H.A.’nın sözlerinin ardından mahkeme heyeti, “Neden savcılığa başvurmadın? İnsanlar öz evladı için uçurumdan atlar. 1.5 ay içerisinde bir dilekçe bize gelmemiş. Neden böyle bir şey yapmadın? Rahat uyudun mu? Millet hakları için her şeyi yapıyor, ama sen oğlun için kolunu kıpırdatmamışsın” şeklinde konuştu.
“Annem ‘yandım’ diye bağırdı”
Ölen kadının kızı Ebru Tarih ise, “Evin içerisinde kahve yapıyordum. Sonra silah sesleri geldi ve annem ‘yandım’ diye bağırdı. Bahçeye çıktığımda annem yaralıydı” açıklamasını yaptı.

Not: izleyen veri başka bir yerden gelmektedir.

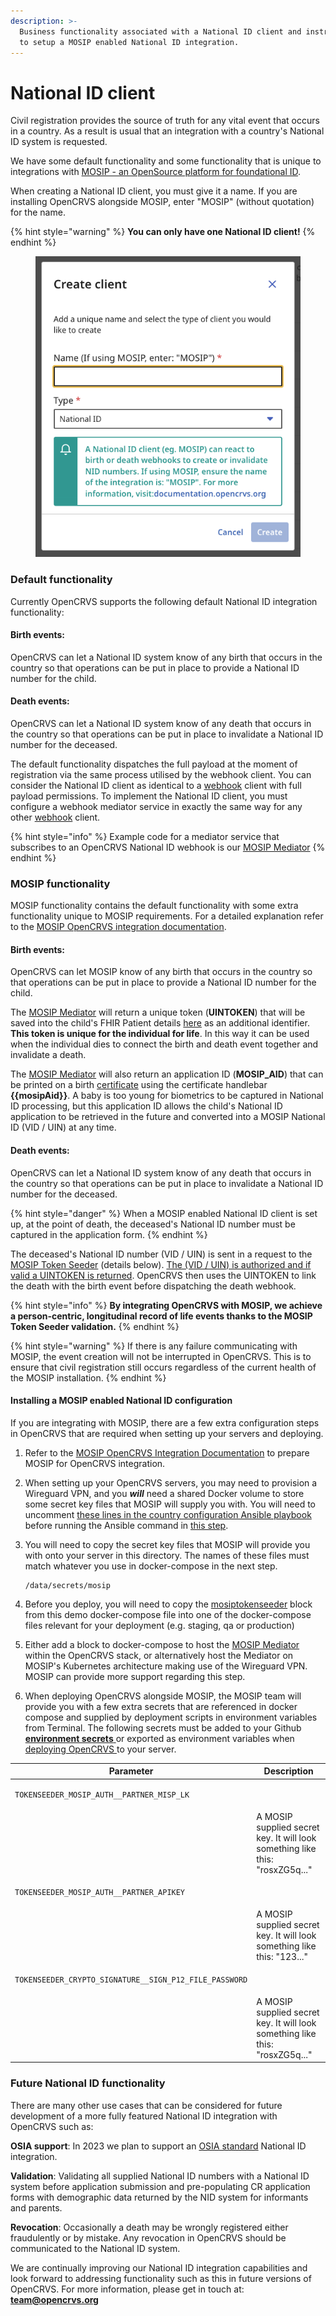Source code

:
 ```yaml
---
description: >-
  Business functionality associated with a National ID client and instructions
  to setup a MOSIP enabled National ID integration.
---
```


# National ID client

Civil registration provides the source of truth for any vital event that occurs in a country.  As a result is usual that an integration with a country's National ID system is requested. &#x20;

We have some default functionality and some functionality that is unique to integrations with [MOSIP - an OpenSource platform for foundational ID](https://mosip.io/). &#x20;

When creating a National ID client, you must give it a name.  If you are installing OpenCRVS alongside MOSIP, enter "MOSIP" (without quotation) for the name.

{% hint style="warning" %}
**You can only have one National ID client!**
{% endhint %}

<figure><img src="../../.gitbook/assets/Screenshot 2023-01-16 at 16.31.32.png" alt=""><figcaption></figcaption></figure>

### Default functionality

Currently OpenCRVS supports the following default National ID integration functionality:

#### Birth events:

OpenCRVS can let a National ID system know of any birth that occurs in the country so that operations can be put in place to provide a National ID number for the child.

#### Death events:

OpenCRVS can let a National ID system know of any death that occurs in the country so that operations can be put in place to invalidate a National ID number for the deceased.



The default functionality dispatches the full payload at the moment of registration via the same process utilised by the webhook client.  You can consider the National ID client as identical to a [webhook](webhooks.md) client with full payload permissions.  To implement the National ID client, you must configure a webhook mediator service in exactly the same way for any other [webhook](webhooks.md) client.

{% hint style="info" %}
Example code for a mediator service that subscribes to an OpenCRVS National ID webhook is our [MOSIP Mediator](https://github.com/opencrvs/mosip-mediator)
{% endhint %}

###

### MOSIP functionality

MOSIP functionality contains the default functionality with some extra functionality unique to MOSIP requirements.  For a detailed explanation refer to the [MOSIP OpenCRVS integration documentation](https://docs.mosip.io/1.2.0/integrations/mosip-opencrvs-integration).

#### Birth events:

OpenCRVS can let MOSIP know of any birth that occurs in the country so that operations can be put in place to provide a National ID number for the child. &#x20;

The [MOSIP Mediator](https://github.com/opencrvs/mosip-mediator) will return a unique token (**UINTOKEN**) that will be saved into the child's FHIR Patient details [here](https://github.com/opencrvs/opencrvs-farajaland/blob/1d8017657d074c9e83f07c01215ab4736e513d28/src/features/mediators/mosip-openhim-mediator/handler.ts#L26) as an additional identifier.  **This token is unique for the individual for life**.  In this way it can be used when the individual dies to connect the birth and death event together and invalidate a death.

The [MOSIP Mediator](https://github.com/opencrvs/mosip-mediator) will also return an application ID (**MOSIP\_AID**) that can be printed on a birth [certificate](../../setup/4.-functional-configuration/4.4-configure-a-certificate-template.md) using the certificate handlebar **\{{mosipAid\}}**.  A baby is too young for biometrics to be captured in National ID processing, but this application ID allows the child's National ID application to be retrieved in the future and converted into a MOSIP National ID (VID / UIN) at any time.

#### Death events:

OpenCRVS can let a National ID system know of any death that occurs in the country so that operations can be put in place to invalidate a National ID number for the deceased.

{% hint style="danger" %}
When a MOSIP enabled National ID client is set up, at the point of death, the deceased's National ID number must be captured in the application form.
{% endhint %}

&#x20;The deceased's National ID number (VID / UIN) is sent in a request to the [MOSIP Token Seeder](https://docs.mosip.io/1.2.0/integrations/mosip-token-seeder) (details below).  [The (VID / UIN) is authorized and if valid a UINTOKEN is returned](https://github.com/opencrvs/opencrvs-core/blob/1e5834db765d469b728f0da1d47607c1d9c3f9f4/packages/workflow/src/features/registration/fhir/fhir-bundle-modifier.ts#L677).  OpenCRVS then uses the UINTOKEN to link the death with the birth event before dispatching the death webhook. &#x20;

{% hint style="info" %}
**By integrating OpenCRVS with MOSIP, we achieve a person-centric, longitudinal record of life events thanks to the MOSIP Token Seeder validation.**
{% endhint %}

{% hint style="warning" %}
If there is any failure communicating with MOSIP, the event creation will not be interrupted in OpenCRVS.  This is to ensure that civil registration still occurs regardless of the current health of the MOSIP installation.
{% endhint %}



#### Installing a MOSIP enabled National ID configuration

If you are integrating with MOSIP, there are a few extra configuration steps in OpenCRVS that are required when setting up your servers and deploying.

1. Refer to the [MOSIP OpenCRVS Integration Documentation](https://docs.mosip.io/1.2.0/integrations/mosip-opencrvs-integration) to prepare MOSIP for OpenCRVS integration.
2. When setting up your OpenCRVS servers, you may need to provision a Wireguard VPN, and you _**will**_ need a shared Docker volume to store some secret key files that MOSIP will supply you with.  You will need to uncomment [these lines in the country configuration Ansible playbook](https://github.com/opencrvs/opencrvs-farajaland/blob/1d8017657d074c9e83f07c01215ab4736e513d28/playbook.yml#L61) before running the Ansible command in [this step](../../setup/3.-installation/3.3-set-up-a-server-hosted-environment/3.3.2-install-dependencies.md). &#x20;
3.  You will need to copy the secret key files that MOSIP will provide you with onto your server in this directory.  The names of these files must match whatever you use in docker-compose in the next step.&#x20;

    ```
    /data/secrets/mosip
    ```
4. Before you deploy, you will need to copy the [mosiptokenseeder](https://github.com/opencrvs/opencrvs-farajaland/blob/1d8017657d074c9e83f07c01215ab4736e513d28/docker-compose.countryconfig.demo-deploy.yml#L81) block from this demo docker-compose file into one of the docker-compose files relevant for your deployment (e.g. staging, qa or production)
5. Either add a block to docker-compose to host the [MOSIP Mediator](https://github.com/opencrvs/mosip-mediator) within the OpenCRVS stack, or alternatively host the Mediator on MOSIP's Kubernetes architecture making use of the Wireguard VPN.  MOSIP can provide more support regarding this step.
6. When deploying OpenCRVS alongside MOSIP, the MOSIP team will provide you with a few extra secrets that are referenced in docker compose and supplied by deployment scripts in environment variables from Terminal.  The following secrets must be added to your Github [**environment secrets** ](../../setup/3.-installation/3.3-set-up-a-server-hosted-environment/3.3.6-deploy-automated-and-manual.md)or exported as environment variables when [deploying OpenCRVS ](../../setup/3.-installation/3.3-set-up-a-server-hosted-environment/3.3.6-deploy-automated-and-manual.md)to your server.

| Parameter                                                                     | Description                                                                   |
| ----------------------------------------------------------------------------- | ----------------------------------------------------------------------------- |
| <pre><code>TOKENSEEDER_MOSIP_AUTH__PARTNER_MISP_LK
</code></pre>              | A MOSIP supplied secret key.  It will look something like this: "rosxZG5q..." |
| <pre><code>TOKENSEEDER_MOSIP_AUTH__PARTNER_APIKEY
</code></pre>               | A MOSIP supplied secret key.  It will look something like this: "123..."      |
| <pre><code>TOKENSEEDER_CRYPTO_SIGNATURE__SIGN_P12_FILE_PASSWORD
</code></pre> | A MOSIP supplied secret key.  It will look something like this: "rosxZG5q..." |



### Future National ID functionality

There are many other use cases that can be considered for future development of a more fully featured National ID integration with OpenCRVS such as:

**OSIA support**: In 2023 we plan to support an [OSIA standard](https://osia.readthedocs.io/en/v6.1.0/) National ID integration.

**Validation**: Validating all supplied National ID numbers with a National ID system before application submission and pre-populating CR application forms with demographic data returned by the NID system for informants and parents.

**Revocation**: Occasionally a death may be wrongly registered either fraudulently or by mistake.  Any revocation in OpenCRVS should be communicated to the National ID system.



We are continually improving our National ID integration capabilities and look forward to addressing functionality such as this in future versions of OpenCRVS.   For more information, please get in touch at: **team@opencrvs.org**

Maktulenin eşi Ahmet Tarih ise şu şekilde konuştu:
“İçeride televizyon izliyordum. Silah sesleri geldi. Eşim o sıra dışarıdaydı. Tam hatırlamıyorum ama 6-7-8 el ateş edildi. Dışarı çıktığımda eşim yerde yatıyordu. Ağzında kan vardı. Şu an huzurda bulunan sanık bizi hastaneye götürdü. Yolda giderken de bana hiç bir şey sormadı.”
F.A.’nın eşi M.N.A. ise, “Bahçede kayınpedederim ve görümcem ile oturuyorduk. Kayınpederim yukarı çıktı ve sonra silahla geldi. Bizden 4-5 metre uzaklıkta silahı temizledi. Daha sonra toprak olan yere doğru ateş etti. Daha sonra küçük kızın sesini duyduk. Babam bir şey var mı diye karşı eve bakmaya gitti” açıklamasında bulundu.
Mahkeme heyeti diğer sanıkların da ifadelerini aldıktan sonra mahkemeye ara verdi. Ardından tekrar toplanan heyet, F.A.’nın tutuklu babası H.A.’nın tutuksuz yargılanmasına, olay sırasındaki telefon kayıtları ile Mudanya yolu üzerindeki kameralardan H.A.’nın olay saatinde geçtiğine dair görüntü istenmesine, keşif yapılmasına ve eksik evrakların giderilmesine karar vererek duruşmayı ileri bir tarihe erteledi.